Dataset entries
+===+
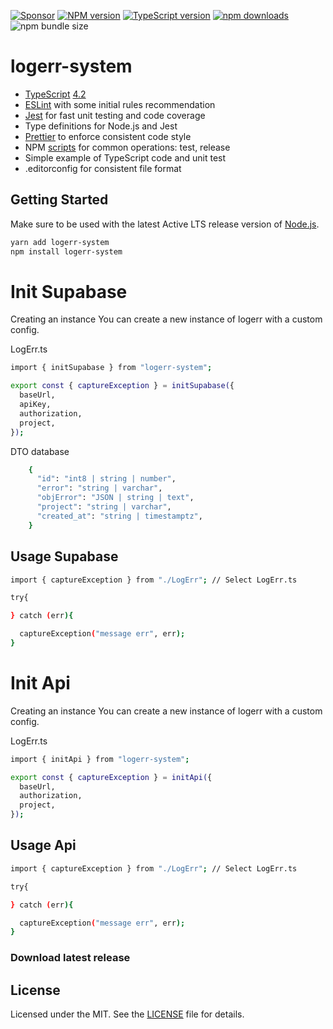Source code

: [![Sponsor][sponsor-badge]][sponsor]
[![NPM version][npm-badge]][npm]
[![TypeScript version][ts-badge]][typescript-4-2]
[![npm downloads](https://img.shields.io/npm/dm/logerr-system.svg?style=flat-square)](https://npm-stat.com/charts.html?package=logerr-system)
![npm bundle size](https://img.shields.io/bundlephobia/minzip/logerr-system)

# logerr-system

- [TypeScript][typescript] [4.2][typescript-4-2]
- [ESLint][eslint] with some initial rules recommendation
- [Jest][jest] for fast unit testing and code coverage
- Type definitions for Node.js and Jest
- [Prettier][prettier] to enforce consistent code style
- NPM [scripts](#available-scripts) for common operations: test, release
- Simple example of TypeScript code and unit test
- .editorconfig for consistent file format

## Getting Started

Make sure to be used with the latest Active LTS release version of [Node.js][nodejs].

```sh
yarn add logerr-system
npm install logerr-system
```

# Init Supabase

Creating an instance
You can create a new instance of logerr with a custom config.

LogErr.ts

```sh
import { initSupabase } from "logerr-system";

export const { captureException } = initSupabase({
  baseUrl,
  apiKey,
  authorization,
  project,
});
```

DTO database

```sh
    {
      "id": "int8 | string | number",
      "error": "string | varchar",
      "objError": "JSON | string | text",
      "project": "string | varchar",
      "created_at": "string | timestamptz",
    }
```

## Usage Supabase

```sh
import { captureException } from "./LogErr"; // Select LogErr.ts

try{

} catch (err){

  captureException("message err", err);
}

```

# Init Api

Creating an instance
You can create a new instance of logerr with a custom config.

LogErr.ts

```sh
import { initApi } from "logerr-system";

export const { captureException } = initApi({
  baseUrl,
  authorization,
  project,
});
```

## Usage Api

```sh
import { captureException } from "./LogErr"; // Select LogErr.ts

try{

} catch (err){

  captureException("message err", err);
}

```

### Download latest release

## License

Licensed under the MIT. See the [LICENSE](https://github.com/_devjefferson/logerr/blob/master/LICENSE) file for details.

[ts-badge]: https://img.shields.io/badge/TypeScript-4.2-blue.svg
[nodejs-badge]: https://img.shields.io/badge/Node.js->=%2012.20-blue.svg
[nodejs]: https://nodejs.org/dist/latest-v14.x/docs/api/
[gha-badge]: https://github.com/_devjefferson/logerr/workflows/build/badge.svg
[gha-ci]: https://github.com/_devjefferson/logerr/actions
[typescript]: https://www.typescriptlang.org/
[typescript-4-2]: https://www.typescriptlang.org/docs/handbook/release-notes/typescript-4-2.html
[license-badge]: https://img.shields.io/badge/license-MIT-blue.svg
[license]: https://github.com/_devjefferson/logerr/blob/master/LICENSE
[sponsor-badge]: https://img.shields.io/badge/♥-Sponsor-fc0fb5.svg
[sponsor]: https://github.com/sponsors/_devjefferson
[jest]: https://facebook.github.io/jest/
[eslint]: https://github.com/eslint/eslint
[prettier]: https://prettier.io
[volta]: https://volta.sh
[volta-getting-started]: https://docs.volta.sh/guide/getting-started
[volta-tomdale]: https://twitter.com/tomdale/status/1162017336699838467?s=20
[gh-actions]: https://github.com/features/actions
[travis]: https://travis-ci.org
[repo-template-action]: https://github.com/_devjefferson/logerr/generate
[npm-badge]: https://img.shields.io/npm/v/logerr-system
[npm]: https://www.npmjs.com/package/logerr-system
+===+
* [ASSIGNMENT] With both ends included, please retype exactly the lines from the line containing "[sponsor]: https://github.com/sponsors/_devjefferson" to the final line of the data.

* [REPLY]
[sponsor]: https://github.com/sponsors/_devjefferson
[jest]: https://facebook.github.io/jest/
[eslint]: https://github.com/eslint/eslint
[prettier]: https://prettier.io
[volta]: https://volta.sh
[volta-getting-started]: https://docs.volta.sh/guide/getting-started
[volta-tomdale]: https://twitter.com/tomdale/status/1162017336699838467?s=20
[gh-actions]: https://github.com/features/actions
[travis]: https://travis-ci.org
[repo-template-action]: https://github.com/_devjefferson/logerr/generate
[npm-badge]: https://img.shields.io/npm/v/logerr-system
[npm]: https://www.npmjs.com/package/logerr-system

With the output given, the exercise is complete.